An announcement about their latest review, this one called an ``Operational Review'', which follows on from the ``Strategic Review'' in 2021. They say that this new review has resulted in annual savings of $6.48 million, although I'm pretty sure these are projected savings as at least some of the recommended changes haven't happened yet.
Announcement here.
It mostly involves getting rid of 32 staff (saving $5.48M), at all levels, including the co-founder Peter Nguyen-Brown, although it's not clear if he'll have some other role at the company as they include the obtuse statement that he will remain ``an ally to the business for years to come''. So both the CXO (the X stands for experience) and the SVP of People and Experience (Vanessa Ferguson) are leaving, which given the buzzword-y job titles, I think is probably a positive. This company really needs to focus on the business and less on self-promotion. At any rate, I'm not sure how soon the savings from these sackings can be realised given notice periods and contract termination clauses --- in my own field of academia people can be given 6 months or even a year to leave a university (so they can finish teaching courses or wrapping up research projects). I don't know what the protocol in tech businesses is. Then there's potential morale problems with the staff who remain.

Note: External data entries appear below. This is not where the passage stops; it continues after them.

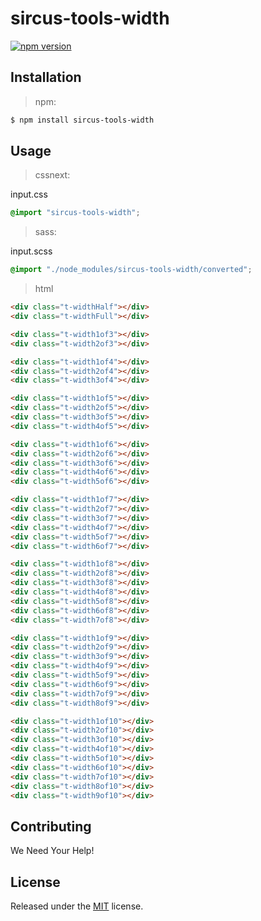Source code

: # sircus-tools-width

[![npm version](https://img.shields.io/npm/v/sircus-tools-width.svg?style=flat)](https://www.npmjs.com/package/sircus-tools-width)

## Installation

> npm:

```bash
$ npm install sircus-tools-width
```

## Usage

> cssnext:

input.css
```css
@import "sircus-tools-width";
```

> sass:

input.scss
```scss
@import "./node_modules/sircus-tools-width/converted";
```


> html

```html
<div class="t-widthHalf"></div>
<div class="t-widthFull"></div>

<div class="t-width1of3"></div>
<div class="t-width2of3"></div>

<div class="t-width1of4"></div>
<div class="t-width2of4"></div>
<div class="t-width3of4"></div>

<div class="t-width1of5"></div>
<div class="t-width2of5"></div>
<div class="t-width3of5"></div>
<div class="t-width4of5"></div>

<div class="t-width1of6"></div>
<div class="t-width2of6"></div>
<div class="t-width3of6"></div>
<div class="t-width4of6"></div>
<div class="t-width5of6"></div>

<div class="t-width1of7"></div>
<div class="t-width2of7"></div>
<div class="t-width3of7"></div>
<div class="t-width4of7"></div>
<div class="t-width5of7"></div>
<div class="t-width6of7"></div>

<div class="t-width1of8"></div>
<div class="t-width2of8"></div>
<div class="t-width3of8"></div>
<div class="t-width4of8"></div>
<div class="t-width5of8"></div>
<div class="t-width6of8"></div>
<div class="t-width7of8"></div>

<div class="t-width1of9"></div>
<div class="t-width2of9"></div>
<div class="t-width3of9"></div>
<div class="t-width4of9"></div>
<div class="t-width5of9"></div>
<div class="t-width6of9"></div>
<div class="t-width7of9"></div>
<div class="t-width8of9"></div>

<div class="t-width1of10"></div>
<div class="t-width2of10"></div>
<div class="t-width3of10"></div>
<div class="t-width4of10"></div>
<div class="t-width5of10"></div>
<div class="t-width6of10"></div>
<div class="t-width7of10"></div>
<div class="t-width8of10"></div>
<div class="t-width9of10"></div>
```


## Contributing

We Need Your Help!


## License
Released under the [MIT](https://github.com/sircus/license/blob/master/LICENSE) license.
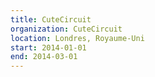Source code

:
 ```yaml
---
title: CuteCircuit
organization: CuteCircuit
location: Londres, Royaume-Uni
start: 2014-01-01
end: 2014-03-01
---
```

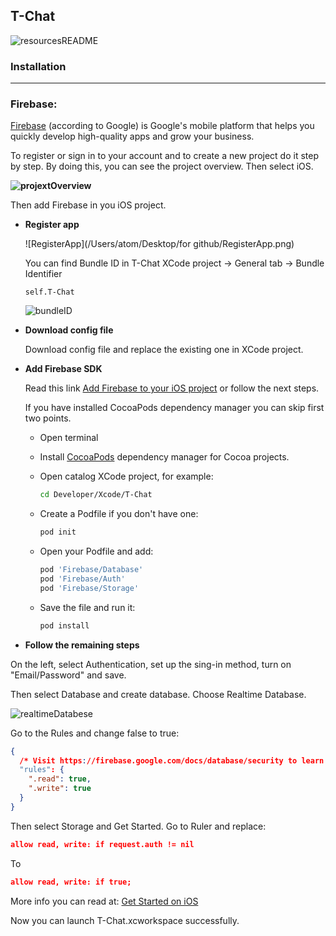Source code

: ## T-Chat

![resourcesREADME](example.gif)

### Installation

-------

### Firebase:

[Firebase](https://firebase.google.com/) (according to Google) is Google's mobile platform that helps you quickly develop high-quality apps and grow your business.

To register or sign in to your account and to create a new project do it step by step. By doing this, you can see the project overview. Then select iOS.

**![projextOverview](projextOverview.png)**

Then add Firebase in you iOS project.

* **Register app**

  ![RegisterApp](/Users/atom/Desktop/for github/RegisterApp.png)

  You can find Bundle ID  in T-Chat XCode project -> General tab -> Bundle Identifier

  ```text
  self.T-Chat
  ```

  ![bundleID](bundleID.png)

* **Download config file**

  Download config file and replace the existing one in XCode project.

* **Add Firebase SDK**

  Read this link [Add Firebase to your iOS project](https://firebase.google.com/docs/ios/setup) or follow the next steps.

  If you have installed CocoaPods dependency manager you can skip first two points.

  * Open terminal

  * Install [CocoaPods](https://cocoapods.org) dependency manager for Cocoa projects.

  * Open catalog XCode project, for example:

    ```bash
    cd Developer/Xcode/T-Chat
    ```

  * Create a Podfile if you don't have one:

    ```bash
    pod init
    ```

  * Open your Podfile and add:

    ```ruby
    pod 'Firebase/Database'
    pod 'Firebase/Auth'
    pod 'Firebase/Storage'
    ```

  * Save the file and run it:

    ```bash
    pod install
    ```

* **Follow the remaining steps**

On the left, select Authentication, set up the sing-in method, turn on "Email/Password" and save.

Then select Database and create database. Choose Realtime Database.

![realtimeDatabese](realtimeDatabese.png)

Go to the Rules and change false to true:

```json
{
  /* Visit https://firebase.google.com/docs/database/security to learn more about security rules. */
  "rules": {
    ".read": true,
    ".write": true
  }
}
```

Then select Storage and Get Started. Go to Ruler and replace:

```json
allow read, write: if request.auth != nil
```

To

```json
allow read, write: if true;
```

More info you can read at: [Get Started on iOS](https://firebase.google.com/docs/storage/ios/start?authuser=0)

Now you can launch T-Chat.xcworkspace successfully.
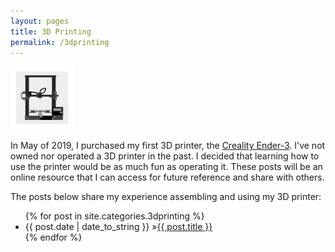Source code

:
```yaml
---
layout: pages
title: 3D Printing
permalink: /3dprinting
---
```


<img class="category" src="/images/design/3dprinting.svg" width="20%" />

In May of 2019, I purchased my first 3D printer, the [Creality Ender-3](https://amzn.to/2Wt0i7O). I've not owned nor operated a 3D printer in the past. I decided that learning how to use the printer would be as much fun as operating it. These posts will be an online resource that I can access for future reference and share with others.

The posts below share my experience assembling and using my 3D printer:

<ul id="blog-posts" class="posts">
{% for post in site.categories.3dprinting %}
    <li><span>{{ post.date | date_to_string }} &raquo;</span><a href="{{ post.url }}">{{ post.title }}</a></li>
{% endfor %}
</ul>
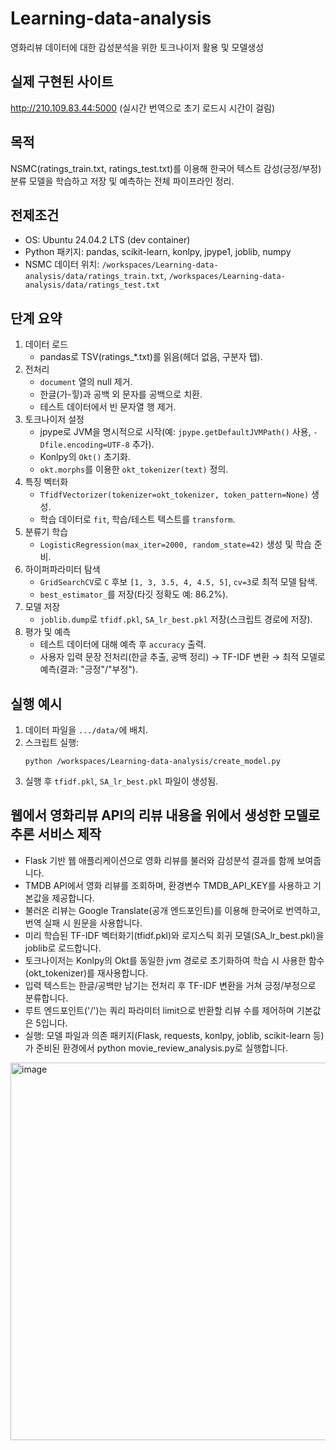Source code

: # Learning-data-analysis
영화리뷰 데이터에 대한 감성분석을 위한 토크나이저 활용 및 모델생성  

## 실제 구현된 사이트
http://210.109.83.44:5000 (실시간 번역으로 초기 로드시 시간이 걸림)

## 목적
NSMC(ratings_train.txt, ratings_test.txt)를 이용해 한국어 텍스트 감성(긍정/부정) 분류 모델을 학습하고 저장 및 예측하는 전체 파이프라인 정리.

## 전제조건
- OS: Ubuntu 24.04.2 LTS (dev container)
- Python 패키지: pandas, scikit-learn, konlpy, jpype1, joblib, numpy
- NSMC 데이터 위치: `/workspaces/Learning-data-analysis/data/ratings_train.txt`, `/workspaces/Learning-data-analysis/data/ratings_test.txt`

## 단계 요약
1. 데이터 로드
   - pandas로 TSV(ratings_*.txt)를 읽음(헤더 없음, 구분자 탭).
2. 전처리
   - `document` 열의 null 제거.
   - 한글(가-힣)과 공백 외 문자를 공백으로 치환.
   - 테스트 데이터에서 빈 문자열 행 제거.
3. 토크나이저 설정
   - jpype로 JVM을 명시적으로 시작(예: `jpype.getDefaultJVMPath()` 사용, `-Dfile.encoding=UTF-8` 추가).
   - Konlpy의 `Okt()` 초기화.
   - `okt.morphs`를 이용한 `okt_tokenizer(text)` 정의.
4. 특징 벡터화
   - `TfidfVectorizer(tokenizer=okt_tokenizer, token_pattern=None)` 생성.
   - 학습 데이터로 `fit`, 학습/테스트 텍스트를 `transform`.
5. 분류기 학습
   - `LogisticRegression(max_iter=2000, random_state=42)` 생성 및 학습 준비.
6. 하이퍼파라미터 탐색
   - `GridSearchCV`로 `C` 후보 `[1, 3, 3.5, 4, 4.5, 5]`, `cv=3`로 최적 모델 탐색.
   - `best_estimator_`를 저장(타깃 정확도 예: 86.2%).
7. 모델 저장
   - `joblib.dump`로 `tfidf.pkl`, `SA_lr_best.pkl` 저장(스크립트 경로에 저장).
8. 평가 및 예측
   - 테스트 데이터에 대해 예측 후 `accuracy` 출력.
   - 사용자 입력 문장 전처리(한글 추출, 공백 정리) → TF-IDF 변환 → 최적 모델로 예측(결과: "긍정"/"부정").

## 실행 예시
1. 데이터 파일을 `.../data/`에 배치.
2. 스크립트 실행:
   ```
   python /workspaces/Learning-data-analysis/create_model.py
   ```
3. 실행 후 `tfidf.pkl`, `SA_lr_best.pkl` 파일이 생성됨.

## 웹에서 영화리뷰 API의 리뷰 내용을 위에서 생성한 모델로 추론 서비스 제작

- Flask 기반 웹 애플리케이션으로 영화 리뷰를 불러와 감성분석 결과를 함께 보여줍니다.
- TMDB API에서 영화 리뷰를 조회하며, 환경변수 TMDB_API_KEY를 사용하고 기본값을 제공합니다.
- 불러온 리뷰는 Google Translate(공개 엔드포인트)를 이용해 한국어로 번역하고, 번역 실패 시 원문을 사용합니다.
- 미리 학습된 TF-IDF 벡터화기(tfidf.pkl)와 로지스틱 회귀 모델(SA_lr_best.pkl)을 joblib로 로드합니다.
- 토크나이저는 Konlpy의 Okt를 동일한 jvm 경로로 초기화하여 학습 시 사용한 함수(okt_tokenizer)를 재사용합니다.
- 입력 텍스트는 한글/공백만 남기는 전처리 후 TF-IDF 변환을 거쳐 긍정/부정으로 분류합니다.
- 루트 엔드포인트('/')는 쿼리 파라미터 limit으로 반환할 리뷰 수를 제어하며 기본값은 5입니다.
- 실행: 모델 파일과 의존 패키지(Flask, requests, konlpy, joblib, scikit-learn 등)가 준비된 환경에서 python movie_review_analysis.py로 실행합니다.

<img width="858" height="604" alt="image" src="https://github.com/user-attachments/assets/3aaf13ba-e18f-49b5-b874-dafa0ddd77ae" />

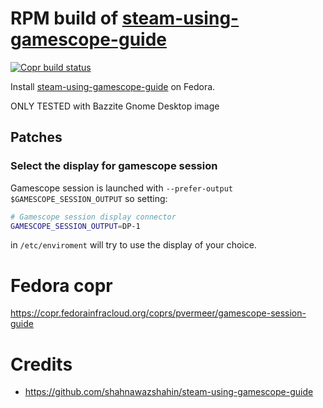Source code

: # RPM build of [steam-using-gamescope-guide ](https://github.com/shahnawazshahin/steam-using-gamescope-guide)
[![Copr build status](https://copr.fedorainfracloud.org/coprs/pvermeer/gamescope-session-guide/package/gamescope-session-guide/status_image/last_build.png)](https://copr.fedorainfracloud.org/coprs/pvermeer/gamescope-session-guide/package/gamescope-session-guide/)

Install [steam-using-gamescope-guide](https://github.com/shahnawazshahin/steam-using-gamescope-guide) on Fedora.

ONLY TESTED with Bazzite Gnome Desktop image

## Patches
### Select the display for gamescope session
Gamescope session is launched with `--prefer-output $GAMESCOPE_SESSION_OUTPUT` so setting:
```sh
# Gamescope session display connector
GAMESCOPE_SESSION_OUTPUT=DP-1
```
in `/etc/enviroment` will try to use the display of your choice.

# Fedora copr
https://copr.fedorainfracloud.org/coprs/pvermeer/gamescope-session-guide

# Credits
- https://github.com/shahnawazshahin/steam-using-gamescope-guide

The rest of the savings ($1M) will come from moving offices, renegotiating the prices they pay to suppliers and reviewing marketing expenses. Again, these seem like aspirational savings so it remains to be seen how they eventuate.
At any rate, they claim that they are on track for free cash flow positivity in CY2023. If I've correctly read their full year statement from 2021--2022 (happy to be corrected) then it says that they had cash outflow of about $10M (excluding a $6M loan they took out). It seems like they want to roll these new savings ($6.48M) in with the savings from the 2021 Strategic Review ($3.5M), giving a total of $9.98M in reduced spendings, making it seem that +ive FCF is pretty close, but at the beginning of the current announcement they say that those savings from the 2021 review have already been incorporated into last year's results. So ignoring that $3.5M I think +ive FCF next year is optimistic, and it requires significant increase in revenue.
They also took a swipe at shareholders' vote against the delisting, saying that this prevented them from an additional $1.5M in savings, although, again, this doesn't seem like enough to convert to cash-flow positivity.
Lastly, they mention the proposed buy-out by Big Tin Can at 7c/share. They're still weighing it up and talking to ``other parties that have expressed interest in LiveTiles'' presumably to drive up the price, but nothing to report yet.
Disc: Held IRL and SM. (Hanging on to see what happens with any buy-outs.)